Pengasapan ini sebenarnya berfungsi untuk mengurangi atau menurunkan kadar air dalam tubuh teripang. Selain itu, juga memberikan rasa serta bau yang spesifik. Setiap jenis kayu bakar akan menimbulkan rasa dan bau yang spesifik. Oleh karena itu,  untuk membuat rasa dan bau yang tetap, harus menggunakan bahan bakar dari jenis  kayu yang  tetap  pula.

e.      Pengeringan
Teripang yang telah diasap masih mempunyai kadar air yang cukup tinggi sehingga perlu pengeringan sampai kadar air kurang dari 20 %.  Pengeringan yang mudah dan murah dapat dilakukan dengan penjemuran di bawah matahari.   Penjemuran dilakukan di atas para-para, umumnya  para-para  berada kurang  lebih  75 - 100  cm dari tanah. Para-para dibuat dari anyaman bambu.  Anyaman dibuat berlubang-lubang sehingga air dapat menetes dan tersedia aliran udara dari atas Teripang kering. Proses pengeringan tak boleh terialu mendadak maupun bawah. Hal ini akan mempercepat proses pengeringan secara sempurna.

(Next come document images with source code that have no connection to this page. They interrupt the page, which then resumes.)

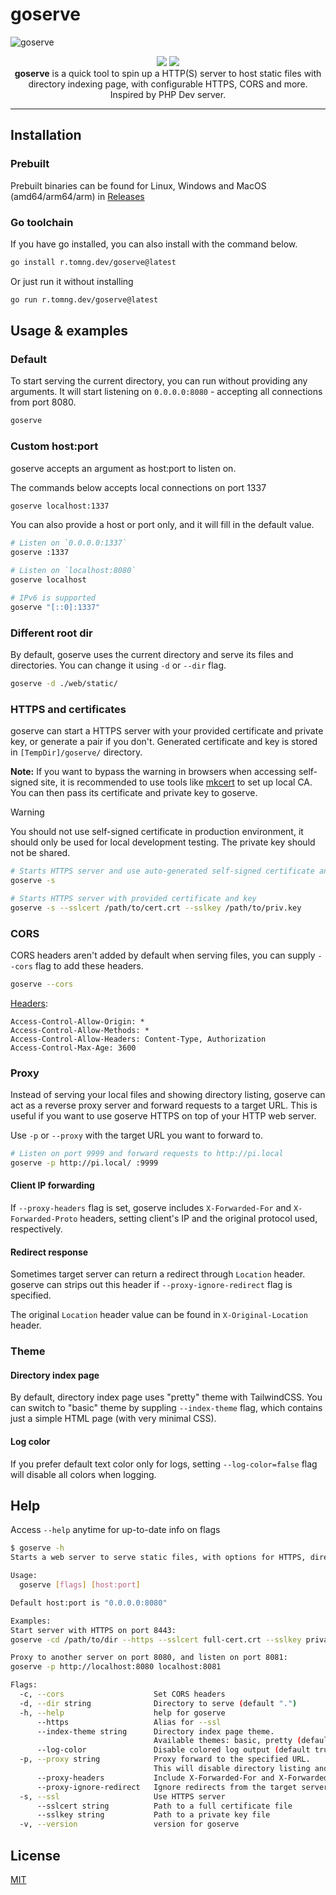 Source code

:# goserve

![goserve](https://github.com/ducng99/goserve/assets/49080794/8973ff0c-1b73-4d0d-8d47-792594ca8005)

<!-- I need a gopher here :( -->
<p align="center">
  <a href="https://github.com/ducng99/goserve/actions/workflows/build.yml">
    <img src="https://github.com/ducng99/goserve/actions/workflows/build.yml/badge.svg"/></a>
  <a href="https://github.com/ducng99/goserve/actions/workflows/test.yml">
    <img src="https://github.com/ducng99/goserve/actions/workflows/test.yml/badge.svg"/>
  </a>
  <br>
  <strong>goserve</strong> is a quick tool to spin up a HTTP(S) server to host static files with directory indexing page, with configurable HTTPS, CORS and more.<br>Inspired by PHP Dev server.
</p>

---

## Installation

### Prebuilt
Prebuilt binaries can be found for Linux, Windows and MacOS (amd64/arm64/arm) in [Releases](https://github.com/ducng99/goserve/releases/latest)

### Go toolchain
If you have go installed, you can also install with the command below.

```bash
go install r.tomng.dev/goserve@latest
```

Or just run it without installing

```bash
go run r.tomng.dev/goserve@latest
```

## Usage & examples

### Default
To start serving the current directory, you can run without providing any arguments.
It will start listening on `0.0.0.0:8080` - accepting all connections from port 8080.

```bash
goserve
```

### Custom host:port
goserve accepts an argument as host:port to listen on.

The commands below accepts local connections on port 1337

```bash
goserve localhost:1337
```

You can also provide a host or port only, and it will fill in the default value.

```bash
# Listen on `0.0.0.0:1337`
goserve :1337
```

```bash
# Listen on `localhost:8080`
goserve localhost
```

```bash
# IPv6 is supported
goserve "[::0]:1337"
```

### Different root dir

By default, goserve uses the current directory and serve its files and directories. You can change it using `-d` or `--dir` flag.

```bash
goserve -d ./web/static/
```

### HTTPS and certificates
goserve can start a HTTPS server with your provided certificate and private key, or generate a pair if you don't.
Generated certificate and key is stored in `[TempDir]/goserve/` directory.

**Note:** If you want to bypass the warning in browsers when accessing self-signed site, it is recommended to use tools like [mkcert](https://github.com/FiloSottile/mkcert) to set up local CA.
You can then pass its certificate and private key to goserve.

> [!WARNING]
> You should not use self-signed certificate in production environment, it should only be used for local development testing.
> The private key should not be shared.

```bash
# Starts HTTPS server and use auto-generated self-signed certificate and key
goserve -s
```

```bash
# Starts HTTPS server with provided certificate and key
goserve -s --sslcert /path/to/cert.crt --sslkey /path/to/priv.key
```

### CORS

CORS headers aren't added by default when serving files, you can supply `--cors` flag to add these headers.

```bash
goserve --cors
```

[Headers](./internal/server/middlewares/cors.go):
```
Access-Control-Allow-Origin: *
Access-Control-Allow-Methods: *
Access-Control-Allow-Headers: Content-Type, Authorization
Access-Control-Max-Age: 3600
```

### Proxy

Instead of serving your local files and showing directory listing, goserve can act as a reverse proxy server and forward requests to a target URL.
This is useful if you want to use goserve HTTPS on top of your HTTP web server.

Use `-p` or `--proxy` with the target URL you want to forward to.

```bash
# Listen on port 9999 and forward requests to http://pi.local
goserve -p http://pi.local/ :9999
```

#### Client IP forwarding
If `--proxy-headers` flag is set, goserve includes `X-Forwarded-For` and `X-Forwarded-Proto` headers, setting client's IP and the original protocol used, respectively.

#### Redirect response
Sometimes target server can return a redirect through `Location` header.
goserve can strips out this header if `--proxy-ignore-redirect` flag is specified.

The original `Location` header value can be found in `X-Original-Location` header.

### Theme

#### Directory index page
By default, directory index page uses "pretty" theme with TailwindCSS. You can switch to "basic" theme by suppling `--index-theme` flag, which contains just a simple HTML page (with very minimal CSS).

#### Log color
If you prefer default text color only for logs, setting `--log-color=false` flag will disable all colors when logging.

## Help

Access `--help` anytime for up-to-date info on flags

```bash
$ goserve -h
Starts a web server to serve static files, with options for HTTPS, directory, CORS, and more.

Usage:
  goserve [flags] [host:port]

Default host:port is "0.0.0.0:8080"

Examples:
Start server with HTTPS on port 8443:
goserve -cd /path/to/dir --https --sslcert full-cert.crt --sslkey private-key.key localhost:8443

Proxy to another server on port 8080, and listen on port 8081:
goserve -p http://localhost:8080 localhost:8081

Flags:
  -c, --cors                    Set CORS headers
  -d, --dir string              Directory to serve (default ".")
  -h, --help                    help for goserve
      --https                   Alias for --ssl
      --index-theme string      Directory index page theme.
                                Available themes: basic, pretty (default "pretty")
      --log-color               Disable colored log output (default true)
  -p, --proxy string            Proxy forward to the specified URL.
                                This will disable directory listing and file serving.
      --proxy-headers           Include X-Forwarded-For and X-Forwarded-Proto headers in proxy request (default true)
      --proxy-ignore-redirect   Ignore redirects from the target server
  -s, --ssl                     Use HTTPS server
      --sslcert string          Path to a full certificate file
      --sslkey string           Path to a private key file
  -v, --version                 version for goserve
```

## License

[MIT](./LICENSE)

Apabila cuaca cerah, penjemuran dapat dilakukan 2 - 3 hari.
Pengeringan dapat pula dilakukan dengan alat pengering mekanis, tetapi harus dipertimbangkan tentang harga, ketersediaan bahan bakar, listrik, serta  efisiensinya.   .Pengeringan  dengan  cara  ini  umumnya diterapkan oleh eksportir dalam upaya pengolahan ulang untuk perbaikan mutu. Atau, dipergunakan pada kondisi yang memaksa. Jika terlalu mendadak,  mengakibatkan terjadinya kerutan-kerutan pada tubuh teripang. Kerutan-kerutan ini tidak mungkin diperbaiki lagi sehingga akan menurunkan mutu.
f.       Penyimpanan

Teripang kering olahan mengandung garam dan bersifat higroskopis sehingga penyimpanan harus diusahakan pada suhu ruang yang tidak terlalu tinggi  dan  kelembapannya  rendah.  Teripang  kering  ini  harus diletakkan langsung di atas para-para dan disusun rapi agar tidak menghambat sirkulasi udara. Tempat penyimpanan yang baik harus terlindung dari sinar matahari, tidak terkena air hujan, pertukaran udaranya cukup baik, dan hanya khusus untuk penyimpanan teripang. Jika tidak memenuhi syarat ini, akan  menyebabkan  tumbuhnya  jamur  dan  mikroorganisme pembusuk serta menigkatnya kadar  air.